U.S. District Judge Faith Hochberg of the District of New Jersey had referred the motions to Hammer, and his ruling will stand unless a party asks the district judge to review it.
Plaintiff Anna Charlton struck her face and body and suffered serious and permanent injuries in the fall in a second-floor bathroom at the house, according to Hammer’s opinion. The glass apparently came from a broken light fixture, according to court documents. Charlton’s husband, Gary Francione, was also present when the accident took place, in August 2010. Francione is a professor and Charlton an adjunct professor at Rutgers School of Law-Newark.
Wells Fargo claimed the real estate agent’s failure to inspect the property before showing it and failure to correct the alleged hazard constituted a superseding intervening cause of the plaintiff’s injury, which absolved Wells Fargo of any liability.
Hammer recognized that Wells Fargo could not visit all of its foreclosed properties every day, but said that does not provide a bar to an owner’s duty to exercise reasonable care. The bank could have exercised care by hiring a third party to perform regular inspections, Hammer said.

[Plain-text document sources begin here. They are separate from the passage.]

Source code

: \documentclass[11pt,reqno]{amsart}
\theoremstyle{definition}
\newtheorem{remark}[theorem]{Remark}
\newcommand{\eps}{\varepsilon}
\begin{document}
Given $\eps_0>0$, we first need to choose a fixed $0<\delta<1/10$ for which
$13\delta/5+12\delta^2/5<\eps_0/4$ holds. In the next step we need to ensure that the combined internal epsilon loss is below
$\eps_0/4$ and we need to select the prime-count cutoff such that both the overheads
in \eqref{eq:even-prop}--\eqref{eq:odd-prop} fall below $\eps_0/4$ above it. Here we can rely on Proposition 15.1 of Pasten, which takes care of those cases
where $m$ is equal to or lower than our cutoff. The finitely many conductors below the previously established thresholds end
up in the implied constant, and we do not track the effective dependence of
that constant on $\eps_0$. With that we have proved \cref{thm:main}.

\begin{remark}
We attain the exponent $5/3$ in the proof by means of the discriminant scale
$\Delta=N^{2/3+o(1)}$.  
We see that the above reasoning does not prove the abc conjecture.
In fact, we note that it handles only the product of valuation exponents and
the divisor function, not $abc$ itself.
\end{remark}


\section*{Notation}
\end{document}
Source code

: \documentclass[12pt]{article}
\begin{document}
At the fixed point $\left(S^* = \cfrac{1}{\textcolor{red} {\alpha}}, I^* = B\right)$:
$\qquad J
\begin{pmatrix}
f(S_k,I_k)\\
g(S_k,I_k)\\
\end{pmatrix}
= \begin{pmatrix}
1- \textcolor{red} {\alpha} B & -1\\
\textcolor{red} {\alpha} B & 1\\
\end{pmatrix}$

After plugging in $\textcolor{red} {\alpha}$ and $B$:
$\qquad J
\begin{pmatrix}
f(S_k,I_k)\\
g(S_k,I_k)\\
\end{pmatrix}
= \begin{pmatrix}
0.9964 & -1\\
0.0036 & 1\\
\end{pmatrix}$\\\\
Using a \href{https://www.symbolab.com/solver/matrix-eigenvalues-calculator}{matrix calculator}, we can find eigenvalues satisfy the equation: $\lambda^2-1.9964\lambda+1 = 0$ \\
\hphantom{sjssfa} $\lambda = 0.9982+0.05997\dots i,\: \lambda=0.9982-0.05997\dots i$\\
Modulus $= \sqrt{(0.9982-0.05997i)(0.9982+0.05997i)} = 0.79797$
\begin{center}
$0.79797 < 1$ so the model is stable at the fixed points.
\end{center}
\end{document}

What’s more, public policy concerns support a finding that Wells Fargo owed a duty, Hammer said. While Wells Fargo claimed that a daily inspection requirement would place an unreasonable economic burden on owners of foreclosed properties, New Jersey courts have consistently recognized that homeowners are in the best position to learn of dangerous conditions on their property, Hammer said.
“Certainly, even a vacant owner is in a superior position to ensure the property is adequately maintained than the invitee, who has neither the ability nor the duty to ensure there was no dangerous condition on the property,” Hammer said.
Henry Furst of Furst & Lurie in Montclair, N.J., who represented the plaintiffs, said discovery is complete and the case is ready for trial in light of Hammer’s ruling.
“Large banks that have a lot of properties are trying to avoid their responsibility,” Furst said. “Under New Jersey law, they have a nondelegable duty to prevent injuries on their properties.”